Women who help conserve the forest in the third most deforested department of Colombia
© Juana María Lara De La Rosa
Claudia Díaz is one of the two women who are part of this team. At 22, she has transformed her way to connect to nature and wish her children to be aware of the importance to conserve and use natural resources in a more responsible way.
Without realizing what the WWF environmental monitoring project to be done in the area was about, she joined her partner in the GPS, computer and cartography courses, and the exploration walks as well. These last ones are for her the most useful because, in despite of being born in this natural region, she did not know the endemic tree species nor their importance.
With the support of both the WWF and her group, she has learned how to transform the traditional practices, that she used to do with her family, into eco-friendlier ways and give a better management to the territory. “My family and I used to burn almost everything outside the farm; We didn’t know that we could set down fire limits with control lines. Now we are more aware of how to do things, and I have learned to value my natural habitat,” Claudia says. For her, raising awareness about environmental risks and forest conservation is as important to men than to women. “I’ve seen women carrying a chainsaw, so I talk to my son a lot about that and he already says that you cannot cut down the trees because they are the ones that provide us the air,” Claudia adds.

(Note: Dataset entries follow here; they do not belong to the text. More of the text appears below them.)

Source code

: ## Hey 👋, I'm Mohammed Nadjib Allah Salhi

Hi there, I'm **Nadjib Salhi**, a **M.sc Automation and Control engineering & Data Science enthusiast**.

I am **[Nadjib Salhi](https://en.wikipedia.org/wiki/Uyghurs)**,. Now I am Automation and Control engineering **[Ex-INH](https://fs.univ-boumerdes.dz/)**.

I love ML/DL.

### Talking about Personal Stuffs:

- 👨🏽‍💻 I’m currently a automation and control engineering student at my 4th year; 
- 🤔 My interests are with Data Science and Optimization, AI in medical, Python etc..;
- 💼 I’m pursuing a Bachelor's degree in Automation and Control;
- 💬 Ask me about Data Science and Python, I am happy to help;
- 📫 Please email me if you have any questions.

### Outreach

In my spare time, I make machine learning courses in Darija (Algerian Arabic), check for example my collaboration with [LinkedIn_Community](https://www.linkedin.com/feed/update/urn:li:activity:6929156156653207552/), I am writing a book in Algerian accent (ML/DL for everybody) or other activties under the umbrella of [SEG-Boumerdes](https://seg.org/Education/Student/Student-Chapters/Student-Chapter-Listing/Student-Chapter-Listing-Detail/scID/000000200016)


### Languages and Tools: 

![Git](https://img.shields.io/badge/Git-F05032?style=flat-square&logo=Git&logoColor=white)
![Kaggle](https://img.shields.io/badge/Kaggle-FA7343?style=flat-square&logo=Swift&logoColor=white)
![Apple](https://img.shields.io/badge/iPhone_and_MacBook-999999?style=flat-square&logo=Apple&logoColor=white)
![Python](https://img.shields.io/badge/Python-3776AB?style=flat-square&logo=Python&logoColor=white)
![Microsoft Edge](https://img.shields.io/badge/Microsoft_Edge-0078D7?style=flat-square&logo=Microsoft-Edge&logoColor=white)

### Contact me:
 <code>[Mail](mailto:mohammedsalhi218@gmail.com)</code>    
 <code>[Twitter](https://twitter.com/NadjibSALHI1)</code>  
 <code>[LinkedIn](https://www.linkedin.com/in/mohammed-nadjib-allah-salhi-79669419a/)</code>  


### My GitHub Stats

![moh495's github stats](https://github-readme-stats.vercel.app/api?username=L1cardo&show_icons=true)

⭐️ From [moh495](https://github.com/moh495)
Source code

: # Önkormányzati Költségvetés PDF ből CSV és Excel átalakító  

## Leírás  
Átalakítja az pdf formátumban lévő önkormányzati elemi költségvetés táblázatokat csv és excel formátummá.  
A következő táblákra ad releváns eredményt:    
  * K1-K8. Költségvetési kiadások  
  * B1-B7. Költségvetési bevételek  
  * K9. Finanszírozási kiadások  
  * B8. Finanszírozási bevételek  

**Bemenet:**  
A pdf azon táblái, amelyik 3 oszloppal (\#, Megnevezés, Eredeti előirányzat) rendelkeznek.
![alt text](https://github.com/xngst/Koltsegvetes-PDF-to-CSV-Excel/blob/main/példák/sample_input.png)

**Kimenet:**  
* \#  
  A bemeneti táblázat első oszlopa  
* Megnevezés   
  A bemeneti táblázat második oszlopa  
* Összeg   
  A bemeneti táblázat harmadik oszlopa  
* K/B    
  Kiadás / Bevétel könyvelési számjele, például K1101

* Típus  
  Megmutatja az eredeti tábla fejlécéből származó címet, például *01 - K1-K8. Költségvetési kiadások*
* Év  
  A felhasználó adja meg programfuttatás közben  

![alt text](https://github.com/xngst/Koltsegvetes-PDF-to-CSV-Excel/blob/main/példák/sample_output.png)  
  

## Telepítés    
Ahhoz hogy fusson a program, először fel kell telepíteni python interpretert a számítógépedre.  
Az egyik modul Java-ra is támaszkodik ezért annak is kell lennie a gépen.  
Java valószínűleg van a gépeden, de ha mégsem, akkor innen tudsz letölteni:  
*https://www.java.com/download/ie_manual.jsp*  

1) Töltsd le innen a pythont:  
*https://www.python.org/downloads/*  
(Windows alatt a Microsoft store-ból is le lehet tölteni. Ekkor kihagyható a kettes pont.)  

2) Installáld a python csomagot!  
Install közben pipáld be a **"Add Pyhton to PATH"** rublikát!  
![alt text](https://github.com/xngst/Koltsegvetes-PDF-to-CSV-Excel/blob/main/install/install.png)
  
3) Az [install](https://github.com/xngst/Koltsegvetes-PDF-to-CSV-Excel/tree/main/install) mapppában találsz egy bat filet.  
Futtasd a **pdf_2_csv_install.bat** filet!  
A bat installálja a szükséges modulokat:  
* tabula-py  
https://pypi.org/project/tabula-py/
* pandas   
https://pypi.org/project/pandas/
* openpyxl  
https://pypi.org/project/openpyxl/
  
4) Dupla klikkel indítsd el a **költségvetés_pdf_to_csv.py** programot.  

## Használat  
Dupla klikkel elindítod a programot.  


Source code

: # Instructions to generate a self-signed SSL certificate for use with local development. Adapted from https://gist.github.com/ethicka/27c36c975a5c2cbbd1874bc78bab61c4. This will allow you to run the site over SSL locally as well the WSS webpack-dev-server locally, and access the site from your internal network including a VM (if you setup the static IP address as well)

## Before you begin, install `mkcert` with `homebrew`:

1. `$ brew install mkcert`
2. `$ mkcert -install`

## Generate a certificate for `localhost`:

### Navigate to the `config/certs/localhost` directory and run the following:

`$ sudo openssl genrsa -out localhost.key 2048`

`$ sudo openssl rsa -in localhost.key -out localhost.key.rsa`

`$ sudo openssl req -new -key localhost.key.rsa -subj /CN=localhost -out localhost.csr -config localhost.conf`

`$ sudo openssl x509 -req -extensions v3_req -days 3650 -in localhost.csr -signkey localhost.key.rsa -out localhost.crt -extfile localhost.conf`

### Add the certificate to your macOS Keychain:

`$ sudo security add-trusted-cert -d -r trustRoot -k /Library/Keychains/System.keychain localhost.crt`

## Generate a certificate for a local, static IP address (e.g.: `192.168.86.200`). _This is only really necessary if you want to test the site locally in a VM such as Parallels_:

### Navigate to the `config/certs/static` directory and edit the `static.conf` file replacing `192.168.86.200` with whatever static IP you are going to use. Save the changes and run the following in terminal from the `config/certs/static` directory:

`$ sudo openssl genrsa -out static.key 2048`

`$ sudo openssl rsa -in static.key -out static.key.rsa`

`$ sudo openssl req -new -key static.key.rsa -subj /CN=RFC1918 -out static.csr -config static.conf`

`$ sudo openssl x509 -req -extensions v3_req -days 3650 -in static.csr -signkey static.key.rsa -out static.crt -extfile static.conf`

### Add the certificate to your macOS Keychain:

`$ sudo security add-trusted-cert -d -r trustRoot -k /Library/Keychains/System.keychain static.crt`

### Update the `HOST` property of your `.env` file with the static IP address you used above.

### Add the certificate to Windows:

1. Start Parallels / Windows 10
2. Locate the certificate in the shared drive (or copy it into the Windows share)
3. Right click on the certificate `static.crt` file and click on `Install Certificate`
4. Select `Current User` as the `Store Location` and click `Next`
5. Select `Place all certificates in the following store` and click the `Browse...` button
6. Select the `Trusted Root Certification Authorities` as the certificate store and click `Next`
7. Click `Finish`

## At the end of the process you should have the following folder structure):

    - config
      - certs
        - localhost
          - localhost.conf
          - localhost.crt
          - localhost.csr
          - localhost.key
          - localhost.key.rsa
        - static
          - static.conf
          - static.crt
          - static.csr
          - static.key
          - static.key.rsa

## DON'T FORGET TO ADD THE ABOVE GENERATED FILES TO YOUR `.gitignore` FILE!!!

© Juana María Lara De La Rosa
Maricela Silva also lives in Calamar. She is the other woman who is part of the “environmental entrepreneurs” group. She divides her time between taking care of her family, her farm, being a secretary of the local community action board and other roles, she fulfills in different committees of the township since she recognizes that community work is essential to make changes. In the group of explorers, Maricela and Claudia have become the experts in digitizing the information of the routes they have taken by the farms of the peasants of the region and in accompanying the exploration walks as well.
Marisela arrived in the Guaviare looking for a better economic future, because of the coca leaf bonanza in this region. Together with her husband, they have adapted to the economic transformations that came into this region since the Colombian Government determined to undertake the substitution of illicit crops to improve other product options. Thus, today she owns a farm which is sustained by the sale of bananas, milk, and cocoa during the harvest season.
She mentioned that starting with the environmental monitoring project with the WWF was not easy, and she was about to quit because the exploration walks through the farms and the digitization work requires long hours that implied being away from home for long hours. “Getting support from my husband has been complicated. This process has allowed me to show him that I can be part of a group and take care of my family at the same time. I have earned their respect and defend my space, learning about topics I did not know”.